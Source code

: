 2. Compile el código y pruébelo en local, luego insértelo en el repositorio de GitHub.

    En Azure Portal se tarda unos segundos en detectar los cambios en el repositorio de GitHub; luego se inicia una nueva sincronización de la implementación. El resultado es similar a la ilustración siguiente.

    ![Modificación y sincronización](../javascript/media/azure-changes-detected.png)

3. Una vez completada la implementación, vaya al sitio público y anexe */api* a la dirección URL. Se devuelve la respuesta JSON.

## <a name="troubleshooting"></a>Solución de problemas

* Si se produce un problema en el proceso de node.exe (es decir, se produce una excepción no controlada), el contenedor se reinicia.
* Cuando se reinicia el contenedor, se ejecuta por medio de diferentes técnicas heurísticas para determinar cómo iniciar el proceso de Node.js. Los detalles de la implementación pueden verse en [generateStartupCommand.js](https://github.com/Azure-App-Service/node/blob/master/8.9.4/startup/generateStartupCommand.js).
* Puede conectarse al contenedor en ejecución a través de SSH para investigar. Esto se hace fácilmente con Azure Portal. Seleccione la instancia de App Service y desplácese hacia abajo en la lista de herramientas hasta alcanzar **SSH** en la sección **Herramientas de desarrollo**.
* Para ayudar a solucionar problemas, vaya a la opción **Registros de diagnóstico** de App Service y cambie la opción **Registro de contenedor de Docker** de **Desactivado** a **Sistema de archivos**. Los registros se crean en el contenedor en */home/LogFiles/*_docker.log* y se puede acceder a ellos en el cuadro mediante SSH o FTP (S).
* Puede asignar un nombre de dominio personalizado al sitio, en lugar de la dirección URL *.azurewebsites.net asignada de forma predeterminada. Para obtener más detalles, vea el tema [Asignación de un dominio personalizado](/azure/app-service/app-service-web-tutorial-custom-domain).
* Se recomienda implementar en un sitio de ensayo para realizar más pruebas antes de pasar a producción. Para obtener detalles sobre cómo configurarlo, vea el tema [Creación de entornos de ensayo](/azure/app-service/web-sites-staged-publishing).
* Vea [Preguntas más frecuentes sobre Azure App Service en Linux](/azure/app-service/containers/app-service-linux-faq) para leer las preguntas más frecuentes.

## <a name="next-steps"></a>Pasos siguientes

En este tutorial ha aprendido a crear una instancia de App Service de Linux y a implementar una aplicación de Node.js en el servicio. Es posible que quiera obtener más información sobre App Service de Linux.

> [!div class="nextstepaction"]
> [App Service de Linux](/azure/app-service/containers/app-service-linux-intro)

○ ○ ○ ○ ○

> [DIRECTIONS]: Line by line, reproduce the data above exactly.

> [THE ANSWER]:
Source code

: 2. Compile el código y pruébelo en local, luego insértelo en el repositorio de GitHub.

    En Azure Portal se tarda unos segundos en detectar los cambios en el repositorio de GitHub; luego se inicia una nueva sincronización de la implementación. El resultado es similar a la ilustración siguiente.

    ![Modificación y sincronización](../javascript/media/azure-changes-detected.png)

3. Una vez completada la implementación, vaya al sitio público y anexe */api* a la dirección URL. Se devuelve la respuesta JSON.

## <a name="troubleshooting"></a>Solución de problemas

* Si se produce un problema en el proceso de node.exe (es decir, se produce una excepción no controlada), el contenedor se reinicia.
* Cuando se reinicia el contenedor, se ejecuta por medio de diferentes técnicas heurísticas para determinar cómo iniciar el proceso de Node.js. Los detalles de la implementación pueden verse en [generateStartupCommand.js](https://github.com/Azure-App-Service/node/blob/master/8.9.4/startup/generateStartupCommand.js).
* Puede conectarse al contenedor en ejecución a través de SSH para investigar. Esto se hace fácilmente con Azure Portal. Seleccione la instancia de App Service y desplácese hacia abajo en la lista de herramientas hasta alcanzar **SSH** en la sección **Herramientas de desarrollo**.
* Para ayudar a solucionar problemas, vaya a la opción **Registros de diagnóstico** de App Service y cambie la opción **Registro de contenedor de Docker** de **Desactivado** a **Sistema de archivos**. Los registros se crean en el contenedor en */home/LogFiles/*_docker.log* y se puede acceder a ellos en el cuadro mediante SSH o FTP (S).
* Puede asignar un nombre de dominio personalizado al sitio, en lugar de la dirección URL *.azurewebsites.net asignada de forma predeterminada. Para obtener más detalles, vea el tema [Asignación de un dominio personalizado](/azure/app-service/app-service-web-tutorial-custom-domain).
* Se recomienda implementar en un sitio de ensayo para realizar más pruebas antes de pasar a producción. Para obtener detalles sobre cómo configurarlo, vea el tema [Creación de entornos de ensayo](/azure/app-service/web-sites-staged-publishing).
* Vea [Preguntas más frecuentes sobre Azure App Service en Linux](/azure/app-service/containers/app-service-linux-faq) para leer las preguntas más frecuentes.

## <a name="next-steps"></a>Pasos siguientes

En este tutorial ha aprendido a crear una instancia de App Service de Linux y a implementar una aplicación de Node.js en el servicio. Es posible que quiera obtener más información sobre App Service de Linux.

> [!div class="nextstepaction"]
> [App Service de Linux](/azure/app-service/containers/app-service-linux-intro)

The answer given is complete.